The problem is, not every product is that great. It really makes you wonder how these “unbiased” reviewers have somehow managed to run into nothing but flawless product after flawless product, day in and day out, every single time.

You’ll have to decide for yourself whether they’re really “unbiased” or not.

Every single coffeemaker I’m testing was paid for out of my own pocket. So were the beans and the water. None of my pages go to affiliate links, and I don’t get a commission on anything you buy. The only relationship I have with any of the companies or products mentioned in this series is “I’m their customer, and I spent a ridiculous amount of money putting these things through their paces.”

Most of us work hard for our money, so you should never have to question whether a reviewer has your best interests at heart. You’re getting my honest, un-compensated opinion: good, bad, or ugly.

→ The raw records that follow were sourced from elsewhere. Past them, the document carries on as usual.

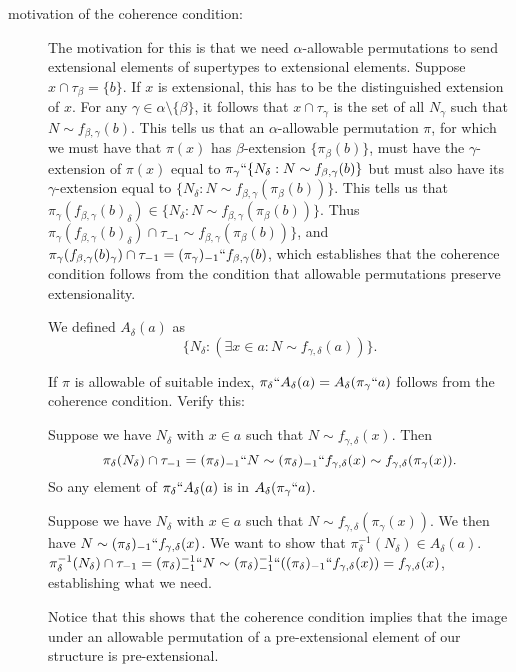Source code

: \documentclass[112pt]{article}
\begin{document}
\begin{description}
\item[motivation of the coherence condition:]  The motivation for this is that we need $\alpha$-allowable permutations to send extensional elements of supertypes to extensional elements.  Suppose
$x \cap \tau_\beta = \{b\}$.  If $x$ is extensional, this has to be the distinguished extension of $x$.  For any $\gamma \in \alpha \setminus \{\beta\}$,
it follows that $x \cap \tau_\gamma$ is the set of all $N_\gamma$ such that $N \sim f_{\beta,\gamma}(b)$.  This tells us that an $\alpha$-allowable permutation $\pi$, for which we must have that $\pi(x)$ has $\beta$-extension $\{\pi_\beta(b)\}$, must have the  $\gamma$-extension of $\pi(x)$ equal to $\pi_\gamma``\{N_\delta:N \sim f_{\beta,\gamma}(b)\}$
but must also have its $\gamma$-extension equal to $\{N_\delta:N \sim f_{\beta,\gamma}(\pi_\beta(b))\}$.  This tells us that $\pi_\gamma(f_{\beta,\gamma}(b)_\delta) \in \{N_\delta:N \sim f_{\beta,\gamma}(\pi_\beta(b))\}$.  Thus $\pi_\gamma(f_{\beta,\gamma}(b)_\delta)\cap \tau_{-1} \sim f_{\beta,\gamma}(\pi_\beta(b))\}$, and $\pi_\gamma(f_{\beta,\gamma}(b)_\gamma)\cap \tau_{-1} = (\pi_\gamma)_{-1}``f_{\beta,\gamma}(b)$, which establishes that the coherence condition follows from the condition that allowable permutations preserve extensionality.

We defined $A_\delta(a)$ as $$\{N_\delta:(\exists x \in a:N \sim f_{\gamma,\delta}(a))\}.$$

If $\pi$ is allowable of suitable index, $\pi_\delta``A_\delta(a)= A_\delta(\pi_\gamma``a)$ follows from the coherence condition.  Verify this:

Suppose we have $N_\delta$ with $x \in a$ such that $N \sim f_{\gamma,\delta}(x)$.  Then $$\pi_\delta(N_\delta)  \cap \tau_{-1} = (\pi_\delta)_{-1}``N \sim (\pi_\delta)_{-1}``f_{\gamma,\delta}(x) \sim f_{\gamma,\delta}(\pi_\gamma(x)).$$  So any element of $\pi_\delta``A_\delta(a)$ is in $A_\delta(\pi_\gamma``a)$.

Suppose we have $N_\delta$ with $x \in a$ such that $N \sim f_{\gamma,\delta}(\pi_\gamma(x))$.  We then have $N \sim (\pi_\delta)_{-1}``f_{\gamma,\delta}(x)$.  We want to show that $\pi_\delta^{-1}(N_\delta) \in A_\delta(a)$.  $\pi_\delta^{-1}(N_\delta) \cap \tau_{-1} = (\pi_\delta)_{-1}^{-1}``N \sim 
(\pi_\delta)_{-1}^{-1}``((\pi_\delta)_{-1}``f_{\gamma,\delta}(x)) = f_{\gamma,\delta}(x)$, establishing what we need.

Notice that this shows that the coherence condition implies that the image under an allowable permutation of a pre-extensional element of our structure is pre-extensional.


\end{description}
\end{document}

Everything that Matters is Flavorful

Here’s the bottom line: taste is king. If it doesn’t taste good, it’s not worth your money.

Coffee purists will argue that what really matters is the total dissolved solids in the cup. They’ll talk about the pH level, saturation time, flow-through rate, and turbulence. They’ll probably go off on a tangent arguing whether a pourover or French press is superior (hint: they’re both excellent tools that accomplish very different tasks). And they’re technically correct — all those things matter.

But at the end of the day, what do all of those factors lead to? Taste.

Purists aren’t much fun to drink with anyway.